B. 1954, Geldern, Germany
Lives and works in Berlin, GermanyTrained at the Kunstakademie Düsseldorf, he initially studied painting before joining the photography class of Bernd and Hilla Becher, whose conceptual rigor deeply influenced his artistic approach.
Struth first became known in the late 1970s for his black-and-white cityscapes of Düsseldorf, New York, and other cities. These carefully composed images, often devoid of people, capture the quiet order of urban structures and reflect on the relationship between public space and human presence.
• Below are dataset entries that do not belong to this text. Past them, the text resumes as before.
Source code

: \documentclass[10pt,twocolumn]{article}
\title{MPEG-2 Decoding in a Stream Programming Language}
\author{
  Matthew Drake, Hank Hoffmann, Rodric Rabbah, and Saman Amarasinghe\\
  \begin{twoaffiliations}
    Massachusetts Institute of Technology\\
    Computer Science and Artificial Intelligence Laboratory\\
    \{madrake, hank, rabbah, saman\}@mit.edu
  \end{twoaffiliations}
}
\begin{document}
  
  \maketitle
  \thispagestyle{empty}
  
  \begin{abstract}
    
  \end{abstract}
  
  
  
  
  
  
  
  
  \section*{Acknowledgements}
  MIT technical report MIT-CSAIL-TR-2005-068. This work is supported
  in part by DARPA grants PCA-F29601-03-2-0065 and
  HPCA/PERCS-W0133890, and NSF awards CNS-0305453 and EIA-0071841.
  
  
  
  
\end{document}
In the 1980s, Struth turned to color photography and began the Museum Photographs — a series that remains central to his oeuvre. These large-format works depict visitors standing before famous paintings in institutions such as the Prado, the Louvre, or the Art Institute of Chicago. In these scenes, the act of looking itself becomes the subject: viewers and artworks merge into a single image of contemplation, questioning how culture is seen, preserved, and shared.
Alongside the museum series, Struth produced intimate family portraits and later expanded his focus to include dense jungles, vast industrial sites, and high-tech laboratories. Despite their different subjects, his works share a consistent interest in observation — in how human vision structures understanding of both nature and culture.
Struth’s work has been presented in major exhibitions at the Metropolitan Museum of Art (New York), Kunsthalle Bern, Museo del Prado (Madrid), and Kunsthaus Zürich. His photographs are held in the collections of The Museum of Modern Art (MoMA), Solomon R. Guggenheim Museum, Tate Modern, Centre Pompidou, and the 21st Century Museum of Contemporary Art.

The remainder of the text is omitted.